"Seul l'espoir apaise la douleur" : cinq extraits poignants du témoignage inédit de Simone Veil

Simone Veil
C'est une archive inédite, précieuse. En 2006, pour la Fondation pour la Mémoire de la Shoah et l'INA, Simone Veil prend le temps de raconter ce qu'on lui a longtemps interdit d'évoquer. Digne et bouleversante, l'ancienne ministre se confie durant plus de cinq heures. Jusqu'alors jamais publiée, cette interview a été dévoilée ce mercredi 19 octobre 2022 en livre (Flammarion), podcast et vidéo.

9 mai 2006. Quelques mois avant la publication d’Une Vie, son autobiographie publiée en 2007, Simone Veil, alors âgée de 79 ans, témoigne face caméra pour l'Institut national de l'audiovisuel (INA) et la Fondation pour la Mémoire de la Shoah, qu'elle a présidé dès sa création en 2000 et jusqu'en 2007.

Seul l'espoir que la mémoire de l'Holocauste perdure apaisait sa douleur. L'ancienne déportée le confiait dans ce long témoignage jusqu'alors jamais publié, dévoilé en intégralité sur le site de l'Institut national de l'audiovisuel (INA) mercredi 19 octobre 2022 et en librairie ce même jour.

Jean et Pierre-François Veil ont préfacé ce récit qui prend le temps, rare et puissant, édité par Flammarion. Ce sont eux qui, à la disparition de leur mère en 2017, ont autorisé sa publication.

Cet entretien fleuve de 5h30 accordé à Catherine Bernstein peut se lire, se visionner... aussi s'écouter. Le média de précieuses archives l'a découpé en quatre épisodes de 30 minutes chacun pour un podcast au titre éponyme.

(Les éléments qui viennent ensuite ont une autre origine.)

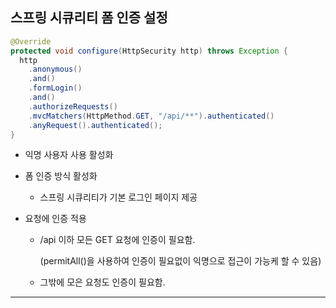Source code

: ## 스프링 시큐리티 폼 인증 설정

```java
@Override
protected void configure(HttpSecurity http) throws Exception {
  http
    .anonymous()
    .and()
    .formLogin()
    .and()
    .authorizeRequests()
    .mvcMatchers(HttpMethod.GET, "/api/**").authenticated()
    .anyRequest().authenticated();
}
```

* 익명 사용자 사용 활성화

* 폼 인증 방식 활성화

  * 스프링 시큐리티가 기본 로그인 페이지 제공

* 요청에 인증 적용

  * /api 이하 모든 GET 요청에 인증이 필요함. 

    (permitAll()을 사용하여 인증이 필요없이 익명으로 접근이 가능케 할 수 있음)

  * 그밖에 모은 요청도 인증이 필요함.

---

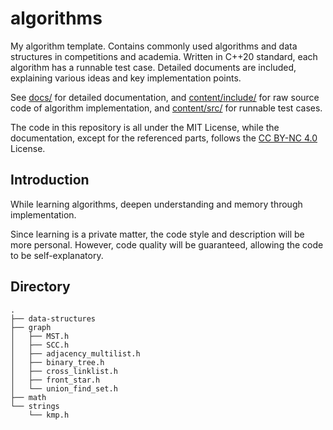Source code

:# algorithms

My algorithm template. Contains commonly used algorithms and data structures in competitions and academia. Written in
C++20 standard, each algorithm has a runnable test case. Detailed documents are included, explaining various ideas and key implementation points.

See [docs/](.) for detailed documentation, and [content/include/](./content/include) for raw source code of algorithm implementation,
and [content/src/](./content/src) for runnable test cases.

The code in this repository is all under the MIT License, while the documentation, except for the referenced parts, follows the [CC BY-NC 4.0](https://creativecommons.org/licenses/by-nc/4.0/) License.

## Introduction

While learning algorithms, deepen understanding and memory through implementation.

Since learning is a private matter, the code style and description will be more personal. However, code quality will be
guaranteed, allowing the code to be self-explanatory.

## Directory

```text
.
├── data-structures
├── graph
│   ├── MST.h
│   ├── SCC.h
│   ├── adjacency_multilist.h
│   ├── binary_tree.h
│   ├── cross_linklist.h
│   ├── front_star.h
│   └── union_find_set.h
├── math
└── strings
    └── kmp.h
```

Quand Simone Veil raconte sa mère, perle et perte de sa vie

Sa mère fut "le personnage le plus important de [s]a vie", confessait la grande reporter Annick Cojean, autrice de Simone, la force d'une femme (Steinkis). 

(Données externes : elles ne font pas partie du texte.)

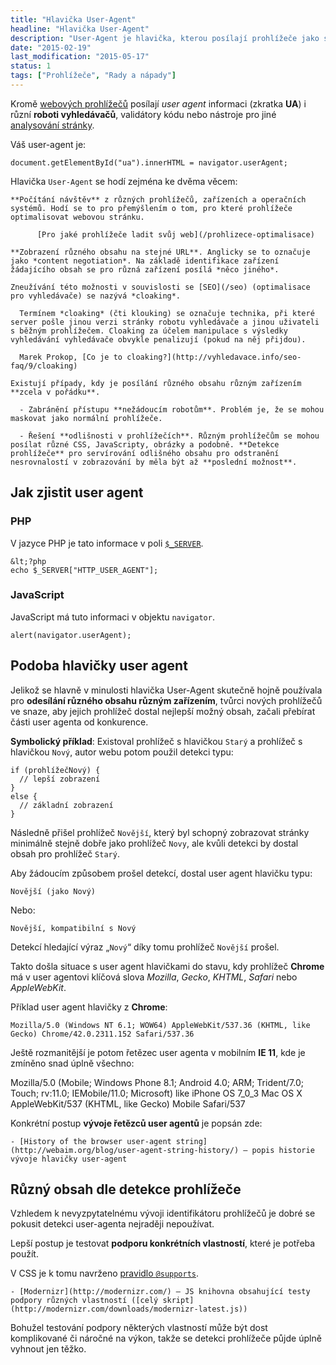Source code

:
```yaml
---
title: "Hlavička User-Agent"
headline: "Hlavička User-Agent"
description: "User-Agent je hlavička, kterou posílají prohlížeče jako svou identifikaci."
date: "2015-02-19"
last_modification: "2015-05-17"
status: 1
tags: ["Prohlížeče", "Rady a nápady"]
---
```


Kromě [webových prohlížečů](/webove-prohlizece) posílají *user agent* informaci (zkratka **UA**) i různí **roboti vyhledávačů**, validátory kódu nebo nástroje pro jiné [analysování stránky](/kontrola-stranky).

  Váš user-agent je: 

    document.getElementById("ua").innerHTML = navigator.userAgent;

Hlavička `User-Agent` se hodí zejména ke dvěma věcem:

    **Počítání návštěv** z různých prohlížečů, zařízeních a operačních systémů. Hodí se to pro přemýšlením o tom, pro které prohlížeče optimalisovat webovou stránku.

          [Pro jaké prohlížeče ladit svůj web](/prohlizece-optimalisace)

    **Zobrazení různého obsahu na stejné URL**. Anglicky se to označuje jako *content negotiation*. Na základě identifikace zařízení žádajícího obsah se pro různá zařízení posílá *něco jiného*.

    Zneužívání této možnosti v souvislosti se [SEO](/seo) (optimalisace pro vyhledávače) se nazývá *cloaking*.

      Termínem *cloaking* (čti klouking) se označuje technika, při které server pošle jinou verzi stránky robotu vyhledávače a jinou uživateli s běžným prohlížečem. Cloaking za účelem manipulace s výsledky vyhledávání vyhledávače obvykle penalizují (pokud na něj přijdou).

      Marek Prokop, [Co je to cloaking?](http://vyhledavace.info/seo-faq/9/cloaking)

    Existují případy, kdy je posílání různého obsahu různým zařízením **zcela v pořádku**.

      - Zabránění přístupu **nežádoucím robotům**. Problém je, že se mohou maskovat jako normální prohlížeče.

      - Řešení **odlišnosti v prohlížečích**. Různým prohlížečům se mohou posílat různé CSS, JavaScripty, obrázky a podobně. **Detekce prohlížeče** pro servírování odlišného obsahu pro odstranění nesrovnalostí v zobrazování by měla být až **poslední možnost**.

## Jak zjistit user agent

### PHP

V jazyce PHP je tato informace v poli [`$_SERVER`](/server).

```
&lt;?php
echo $_SERVER["HTTP_USER_AGENT"];
```

### JavaScript

JavaScript má tuto informaci v objektu `navigator`.

```
alert(navigator.userAgent);
```

## Podoba hlavičky user agent

Jelikož se hlavně v minulosti hlavička User-Agent skutečně hojně používala pro **odesílání různého obsahu různým zařízením**, tvůrci nových prohlížečů ve snaze, aby jejich prohlížeč dostal nejlepší možný obsah, začali přebírat části user agenta od konkurence.

**Symbolický příklad**: Existoval prohlížeč s hlavičkou `Starý` a prohlížeč s hlavičkou `Nový`, autor webu potom použil detekci typu:

```
if (prohlížečNový) {
  // lepší zobrazení
}
else {
  // základní zobrazení
}

```

Následně přišel prohlížeč `Novější`, který byl schopný zobrazovat stránky minimálně stejně dobře jako prohlížeč `Novy`, ale kvůli detekci by dostal obsah pro prohlížeč `Starý`.

Aby žádoucím způsobem prošel detekcí, dostal user agent hlavičku typu:

```
Novější (jako Nový)
```

Nebo:

```
Novější, kompatibilní s Nový
```

Detekcí hledající výraz „`Nový`“ díky tomu prohlížeč `Novější` prošel.

Takto došla situace s user agent hlavičkami do stavu, kdy prohlížeč **Chrome** má v user agentovi klíčová slova *Mozilla*, *Gecko*, *KHTML*, *Safari* nebo *AppleWebKit*.

Příklad user agent hlavičky z **Chrome**:

`Mozilla/5.0 (Windows NT 6.1; WOW64) AppleWebKit/537.36 (KHTML, like Gecko) Chrome/42.0.2311.152 Safari/537.36`

Ještě rozmanitější je potom řetězec user agenta v mobilním **IE 11**, kde je zmíněno snad úplně všechno:

Mozilla/5.0 (Mobile; Windows Phone 8.1; Android 4.0; ARM; Trident/7.0; Touch; rv:11.0; IEMobile/11.0; Microsoft) like iPhone OS 7_0_3 Mac OS X AppleWebKit/537 (KHTML, like Gecko) Mobile Safari/537 

Konkrétní postup **vývoje řetězců user agentů** je popsán zde:

    - [History of the browser user-agent string](http://webaim.org/blog/user-agent-string-history/) – popis historie vývoje hlavičky user-agent

## Různý obsah dle detekce prohlížeče

Vzhledem k nevyzpytatelnému vývoji identifikátoru prohlížečů je dobré se pokusit detekci user-agenta nejraději nepoužívat.

Lepší postup je testovat **podporu konkrétních vlastností**, které je potřeba použít.

V CSS je k tomu navrženo [pravidlo `@supports`](/supports).

    - [Modernizr](http://modernizr.com/) – JS knihovna obsahující testy podpory různých vlastností ([celý skript](http://modernizr.com/downloads/modernizr-latest.js))

Bohužel testování podpory některých vlastností může být dost komplikované či náročné na výkon, takže se detekci prohlížeče půjde úplně vyhnout jen těžko.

Les mots choisis par sa fille lors de cette interview, puis répétés avec émotion pour louer les qualités d'Yvonne Jabob, morte en déportation du typhus le 15 mars 1945, le démontrent encore.

Simone Veil se souvient d'abord de la vie d'avant l'enfer des camps, son adolescence solaire à Nice au sein d'un foyer aimant, et laïc, insiste-t-elle. De cette complicité heureuse et imperturbable mère-filles. 

Vidéo du jour

"Maman venait souvent nous chercher, même quand nous étions grandes, ça n’était plus, plus du tout pour nous raccompagner mais simplement pour profiter de notre présence, revit-elle. Elle venait nous chercher et on la prenait d’ailleurs quelquefois pour la sœur aînée. Elle était vraiment un peu comme une sœur aînée, elle était aussi très proche de nos amies."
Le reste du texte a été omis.